He refers to the Abrahamic covenant, and he says “For I know him.” The New American Standard Bible has correctly translated this, “I have chosen him.” So to know is to know in the sense of coming to intimate relationship with. Being the word used for sexual intercourse in the Old Testament, it is an effective expression of the most intimate kind of knowledge. So when the Bible speaks about God knowing us, it does not simply mean that he’s acquainted with us. It means that he knows us in the sense that he has set his love upon us. And he has entered into the most intimate relationship with us, by virtue of his divine election. So that the Apostle says, “But now, after that ye have known God, or rather are known by God,” that is, the knowledge is not only experiential, it’s saving knowledge. And then I love this passive voice, because it stresses in the apostle’s words the fact that this knowledge that God has of them is not traceable to themselves, it is something that has come from God. You know you can, if you catch the force of this, you catch the force of the sense that the apostle had of the grace of God in the salvation of meant. It’s not so much that we have come to know him, as it is that we have been made by God to come to know him. So the words, “or rather are known by God,” stress that gracious side.
This text always reminds me of the story of the little boy who was approached by a very zealous Christian worker who said to him, “Have you found Jesus?” He said, “No I didn’t know he was lost. [Laughter] But I was lost and he found me.” [Laughter] So the apostle says, “You have come to know God, or rather you are known by God.” How is it that you are turning against to the weak and beggarly elements?” You know, it would be nice if we had a lengthy period of time, and everybody had nothing to do and we were all bright as possible, and we could just study every word in the epistles that he apostle writes. Because it’s not a haphazard expression when he says, “How turn ye again to the weak and beggarly elements.” Why does he use the term weak? Well, in using the term weak he simply wants to say that the legalism that the Judaisers are seeking to present to them has no power to save them. And why is it beggarly? Well, it is beggarly because the legalism has no power to impart an inheritance.
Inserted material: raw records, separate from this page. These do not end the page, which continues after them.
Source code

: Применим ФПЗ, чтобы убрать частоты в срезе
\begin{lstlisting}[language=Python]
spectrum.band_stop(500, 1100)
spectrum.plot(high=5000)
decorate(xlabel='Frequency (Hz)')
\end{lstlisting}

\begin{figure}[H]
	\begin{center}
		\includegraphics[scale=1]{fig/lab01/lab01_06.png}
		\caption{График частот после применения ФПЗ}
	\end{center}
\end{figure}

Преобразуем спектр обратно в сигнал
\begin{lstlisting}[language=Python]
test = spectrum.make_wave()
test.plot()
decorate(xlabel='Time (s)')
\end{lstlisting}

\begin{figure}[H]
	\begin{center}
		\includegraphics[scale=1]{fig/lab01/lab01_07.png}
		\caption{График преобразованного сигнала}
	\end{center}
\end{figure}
Now he has just been saying in chapter 3, verse 29, “And if ye be Christ’s, then are ye Abraham’s seed, and heirs according to the promise.” And then in verse 7 of chapter 4 he said, “Wherefore thou art no more a servant, but a son; and if a son, then an heir of God through Christ.” It’s absolutely inconceivable to the apostle that someone would move away from the grace of God, by which they have been saved and made an heir of God, to legalist things. A legalistic system of salvation introduces by the Judaisers making it necessary to do more than to simply believe in order to be saved. When we have so much through the grace method of salvation. We have been saved, and we have been made an heir of God. “How is it possible,” Paul says, “for you to turn again to the weak and beggarly elements, whereunto ye desire again to be in bondage?”
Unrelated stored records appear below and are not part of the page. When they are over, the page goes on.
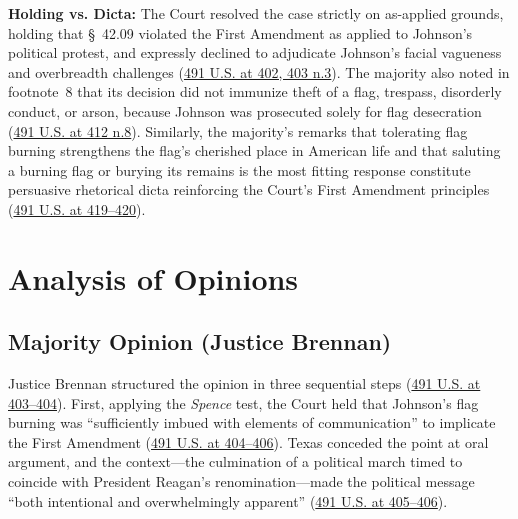 \documentclass[12pt]{article}
\begin{document}
\textbf{Holding vs. Dicta:} The Court resolved the case strictly on as-applied grounds, holding that \S~42.09 violated the First Amendment as applied to Johnson's political protest, and expressly declined to adjudicate Johnson's facial vagueness and overbreadth challenges (\href{https://supreme.justia.com/cases/federal/us/491/397/}{491 U.S. at 402, 403 n.3}). The majority also noted in footnote~8 that its decision did not immunize theft of a flag, trespass, disorderly conduct, or arson, because Johnson was prosecuted solely for flag desecration (\href{https://supreme.justia.com/cases/federal/us/491/397/}{491 U.S. at 412 n.8}). Similarly, the majority's remarks that tolerating flag burning strengthens the flag's cherished place in American life and that saluting a burning flag or burying its remains is the most fitting response constitute persuasive rhetorical dicta reinforcing the Court's First Amendment principles (\href{https://supreme.justia.com/cases/federal/us/491/397/}{491 U.S. at 419--420}).

\section{Analysis of Opinions}

\subsection{Majority Opinion (Justice Brennan)}
Justice Brennan structured the opinion in three sequential steps (\href{https://supreme.justia.com/cases/federal/us/491/397/}{491 U.S. at 403--404}). First, applying the \textit{Spence} test, the Court held that Johnson's flag burning was ``sufficiently imbued with elements of communication'' to implicate the First Amendment (\href{https://supreme.justia.com/cases/federal/us/491/397/}{491 U.S. at 404--406}). Texas conceded the point at oral argument, and the context---the culmination of a political march timed to coincide with President Reagan's renomination---made the political message ``both intentional and overwhelmingly apparent'' (\href{https://supreme.justia.com/cases/federal/us/491/397/}{491 U.S. at 405--406}).
\end{document}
The only explanation for it is the sinfulness of the human heart. That having the greatness of the salvation of God in Christ, we still are tempted to turn aside and seek to have our relationship to God based on merit. Well, it’s not surprising then that he says, “I am afraid of you, lest I have bestowed upon you labor in vain.” You observed days, and months, and times, and years. I imagine that the Judaisers, this is not distinctly stated, however, and I should qualify my words with that. I imagine that what they Judaisers had done, they had had a little parley before they came to the Galatian Christians, and they said, “Now, these people have been taught the grace of God by the Apostle Paul, and so he said it’s not necessary to be circumcised in order to be saved. He said the person is saved by grace through faith.” Now they said among themselves, “We don’t believe that. We think that’s wrong. We think that a person is justified, not only by what Christ has done, but by what we must do too, and we must be circumcised. We mist be under the Law of Moses, and we must bring these persons unto the knowledge of circumcision as a necessity for salvation. And we must put them under the Law. But now, if we go right in and we speak directly about circumcision that’s liable to upset them. So it would be wiser for us to speak about the observance of the Sabbath day or the new moon, which they are accustomed to observing, or perhaps of the Passover, or the Feast of the Trumpets or the feast of the Day of Atonement.”
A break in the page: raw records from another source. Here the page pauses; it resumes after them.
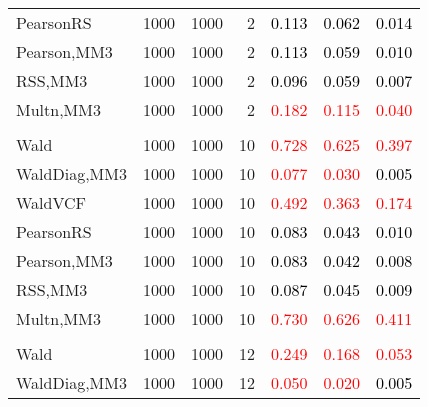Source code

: \documentclass[
]{article}
\begin{document}
\begin{table}[H]
{\begin{tabular}[t]{lrrrrrr}
\hspace{1em}PearsonRS & 1000 & 1000 & 2 & \textcolor{black}{0.113} & \textcolor{black}{0.062} & \textcolor{black}{0.014}\\
\hspace{1em}Pearson,MM3 & 1000 & 1000 & 2 & \textcolor{black}{0.113} & \textcolor{black}{0.059} & \textcolor{black}{0.010}\\
\hspace{1em}RSS,MM3 & 1000 & 1000 & 2 & \textcolor{black}{0.096} & \textcolor{black}{0.059} & \textcolor{black}{0.007}\\
\hspace{1em}Multn,MM3 & 1000 & 1000 & 2 & \textcolor{red}{0.182} & \textcolor{red}{0.115} & \textcolor{red}{0.040}\\
\addlinespace[0.3em]
\multicolumn{7}{l}{\textbf{1F 15V}}\\
\hspace{1em}Wald & 1000 & 1000 & 10 & \textcolor{red}{0.728} & \textcolor{red}{0.625} & \textcolor{red}{0.397}\\
\hspace{1em}WaldDiag,MM3 & 1000 & 1000 & 10 & \textcolor{red}{0.077} & \textcolor{red}{0.030} & \textcolor{black}{0.005}\\
\hspace{1em}WaldVCF & 1000 & 1000 & 10 & \textcolor{red}{0.492} & \textcolor{red}{0.363} & \textcolor{red}{0.174}\\
\hspace{1em}PearsonRS & 1000 & 1000 & 10 & \textcolor{black}{0.083} & \textcolor{black}{0.043} & \textcolor{black}{0.010}\\
\hspace{1em}Pearson,MM3 & 1000 & 1000 & 10 & \textcolor{black}{0.083} & \textcolor{black}{0.042} & \textcolor{black}{0.008}\\
\hspace{1em}RSS,MM3 & 1000 & 1000 & 10 & \textcolor{black}{0.087} & \textcolor{black}{0.045} & \textcolor{black}{0.009}\\
\hspace{1em}Multn,MM3 & 1000 & 1000 & 10 & \textcolor{red}{0.730} & \textcolor{red}{0.626} & \textcolor{red}{0.411}\\
\addlinespace[0.3em]
\multicolumn{7}{l}{\textbf{2F 10V}}\\
\hspace{1em}Wald & 1000 & 1000 & 12 & \textcolor{red}{0.249} & \textcolor{red}{0.168} & \textcolor{red}{0.053}\\
\hspace{1em}WaldDiag,MM3 & 1000 & 1000 & 12 & \textcolor{red}{0.050} & \textcolor{red}{0.020} & \textcolor{black}{0.005}\\

\end{tabular}}
\end{table}
\end{document}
And so evidently they had first gone in, and this as I say is my supposition, they had gone in and said, “You should observe the feasts, and you should observe the days. You should observe the Sabbath.” And then, after they had fallen for that, then they introduced to them the necessity of circumcision for salvation. So Paul says in the 10th verse, “You are observing days, and months, and times, and years.” So they had begun with them, and they were going on to circumcision. That raises the question, of course, shall we observe the Sabbath?
Now, there are Christians and great masses of Christians who believe that you should observe the Sabbath day. It is my opinion that the Bible, when it speaks about the Sabbath day, speaks about Saturday. Saturday was the Sabbath. And it is my option that if we say to Christians in the age, in which we live that, “Ye must observe the Sabbath.” Then we are in effect saying to them that “You must observe Saturday.” Because Saturday was the Sabbath.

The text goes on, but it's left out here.